Not sure how the future is, but i have heard enough story to know that you may cry along with your colleague when he/she is sad now, but once you left the company, you just became another acquaintance in life. As technology advance, people are less willing to keep in contact, i wonder why.

oh did i mention that i got memory gap again and puke all over the place without myself knowing it? :) and i actually have no memory of seeing a late comer, that according to her, i was talking to her in sound mind and scolded her for coming late. Hopefully this is not a sign of bipolar syndrome, crap...

moving on...

So finally i have resigned and starting a new lifestyle. The reality hasnt really sit in yet as i actually have quite a full on weekend for the past 1 week. So still not feeling the difference yet. Heck, i am seeing my ex-colleague as frequent as it was, perhaps that is the key reason...

been scribble a lot in mandarin, not sure the reason behind. Just felt like writing in chinese, that's about it. I mean, after all, i am more capable of expressing myself in mandarin as compare to other languages due to the educational background ( will probably take an hour to write a sentence if i try to do it in Malay). Not only once i have encounter incident in which people find it so shocking to learn that i can read chinese (what the heck, i am good at it all right...), because i do not have the 'chinese school look'.

whatever it is, i have no clue, but strongly doubt that the statement is a compliment as a whole.
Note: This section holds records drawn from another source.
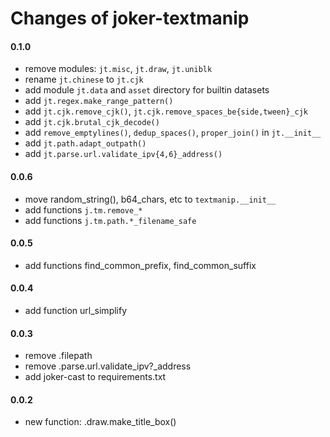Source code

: Changes of joker-textmanip
==========================

#### 0.1.0
* remove modules: `jt.misc`, `jt.draw`, `jt.uniblk`
* rename `jt.chinese` to `jt.cjk`
* add module `jt.data` and `asset` directory for builtin datasets
* add `jt.regex.make_range_pattern()`
* add `jt.cjk.remove_cjk()`,  `jt.cjk.remove_spaces_be{side,tween}_cjk`
* add `jt.cjk.brutal_cjk_decode()`
* add `remove_emptylines()`, `dedup_spaces()`, `proper_join()` in `jt.__init__`
* add `jt.path.adapt_outpath()`
* add `jt.parse.url.validate_ipv{4,6}_address()`

#### 0.0.6
* move random_string(), b64_chars, etc to `textmanip.__init__`
* add functions `j.tm.remove_*`
* add functions `j.tm.path.*_filename_safe`

#### 0.0.5
* add functions find_common_prefix, find_common_suffix

#### 0.0.4
* add function url_simplify

#### 0.0.3
* remove .filepath
* remove .parse.url.validate_ipv?_address
* add joker-cast to requirements.txt

#### 0.0.2
* new function: .draw.make_title_box()
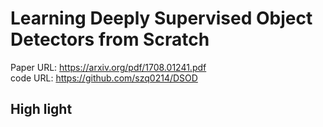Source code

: # Learning Deeply Supervised Object Detectors from Scratch

Paper URL: https://arxiv.org/pdf/1708.01241.pdf <br>
code  URL: https://github.com/szq0214/DSOD <br>

## High light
Sometimes do find it rather scary that because of language barrier, we the malaysian chinese, splitting ourselves from the merely 21% population into another half. Given the current situation, if i were a politician, for sure i will play the inter AND intra racial card and manipulate the situation around as well. it is so darn easy to stir tension as respect and understanding was not much given to one another. Just throw a question on which language should science be taught in n u will start seeing people fighting. Both side have their point, but they did not see the common problem i.e. malaysian is jack of all language, but master of non, so why not look at the most important issue, which is the reason behind the incapability of grasping the languages? is the teacher up to the standard? as far as my experience can tell, HELL NO~ just ask around what do the BM teacher teach during the class, and the whoever prof that protest on this issue will understand that there has been a problem in the teaching method, n whether he win this war or not, malaysian's BM is weakening and will continue be seen as not cool to use it.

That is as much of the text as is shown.